Over the next two years, she wants to broaden the team’s base, and give as many players as possible the opportunity to wear the Silver Fern.
“We really want to grow the depth of our players, and of our coaches,” Taurua says. “I was out there working with players and coaches in their own franchise and regions, but because of Covid, we’ve had to readjust.”
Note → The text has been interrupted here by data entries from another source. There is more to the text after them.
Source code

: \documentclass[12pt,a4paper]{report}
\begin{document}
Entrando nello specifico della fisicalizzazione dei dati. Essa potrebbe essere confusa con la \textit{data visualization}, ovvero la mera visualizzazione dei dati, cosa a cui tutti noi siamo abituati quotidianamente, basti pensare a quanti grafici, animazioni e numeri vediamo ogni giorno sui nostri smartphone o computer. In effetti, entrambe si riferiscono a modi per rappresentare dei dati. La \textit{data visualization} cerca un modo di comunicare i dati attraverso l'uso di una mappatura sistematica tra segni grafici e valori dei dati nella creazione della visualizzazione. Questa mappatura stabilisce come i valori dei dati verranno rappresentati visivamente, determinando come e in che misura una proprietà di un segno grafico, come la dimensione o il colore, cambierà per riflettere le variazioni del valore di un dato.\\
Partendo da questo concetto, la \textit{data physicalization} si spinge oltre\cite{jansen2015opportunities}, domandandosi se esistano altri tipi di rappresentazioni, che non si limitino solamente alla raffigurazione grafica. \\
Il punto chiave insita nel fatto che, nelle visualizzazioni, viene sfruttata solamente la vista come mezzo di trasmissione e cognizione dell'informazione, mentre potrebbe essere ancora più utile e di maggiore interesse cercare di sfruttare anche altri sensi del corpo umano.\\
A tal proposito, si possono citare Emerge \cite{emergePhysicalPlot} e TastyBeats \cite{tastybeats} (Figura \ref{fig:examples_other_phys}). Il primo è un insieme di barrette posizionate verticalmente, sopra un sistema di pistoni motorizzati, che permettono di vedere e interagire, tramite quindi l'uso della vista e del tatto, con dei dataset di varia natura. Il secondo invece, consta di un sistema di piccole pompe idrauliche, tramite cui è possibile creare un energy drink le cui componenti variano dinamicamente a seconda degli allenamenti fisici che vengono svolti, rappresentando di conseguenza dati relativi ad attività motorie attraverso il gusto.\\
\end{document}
That’s evolved into the inventive move of sitting Taurua and her assistant coach Debbie Fuller on the sidelines at ANZ Premiership games, offering their wisdom to franchise coaches – and gaining from it as well.
“It’s turned into a really good upside for me,” Taurua says. “Getting to know more about players and coaches, and getting that inside scoop on how people work, has been such a positive in many ways.
“The players are with franchises for such a big part of the year that a lot of their growth and development has to happen there. It’s their time to shine in a different team. At that time, we take a step back and be supportive. But if we can help franchises by being more hands-on, when the players get into the international space, they will be better off for it.”
Taurua is also doing her bit for netball in the regions by “Sharing the Love of PURE”.
PURE, of course, was the acronym for the Silver Ferns’ vision to win the World Cup – Play to win, United, Ruthless, Explosive.
What was planned as a nationwide roadshow has been adapted into a series of online workshops for local representative coaches (“and a couple from Australia, England and Singapore”), where Taurua gives an insight into how she planned and executed the Silver Ferns’ stunning turnaround – from fourth in the world to world champions.
On Friday nights, she’s courtside at the Auckland Netball Centre, giving a live online rundown of the action in a national league game.
“It’s a doozy,” Taurua says. “It’s all the little things that make a difference; the kind of things you learn on the job, that you can’t learn from a book.”
Taurua genuinely cares about what happens to netball at the grassroots. “Over the next year, I hope the regions get financially stable and are successful in their own right. I think that’s really important to how our sport survives post-Covid,” she says
She’s impressed with the way Netball NZ worked quickly to get club netball and the ANZ Premiership playing again after a three-month absence, and would like to think the World Cup victory has had some part to play in that.
“I think it’s instilled confidence in what we do, and how we do it. How we’ve come together to get the ANZ up and running so soon is an example of how we’re all on this momentum of positivity,” she says.
“It’s been a win-win situation – not only for the Silver Ferns but hopefully each region. I think everybody has shared the reward in their own environment. Everyone has skin in this.”
And she goes back to her “universe will provide” principle. “I really believe that if you have positivity around you – that you’re clear in the direction you’re heading, clear about working with others and very clear about what you want to achieve in a certain period of time – then even if the original plan doesn’t work out, it will end up coming out all right.
“There’s a feeling right now of being quite grateful for what we have. But also, how far we’ve come so far. It’s really cool to be a part of.”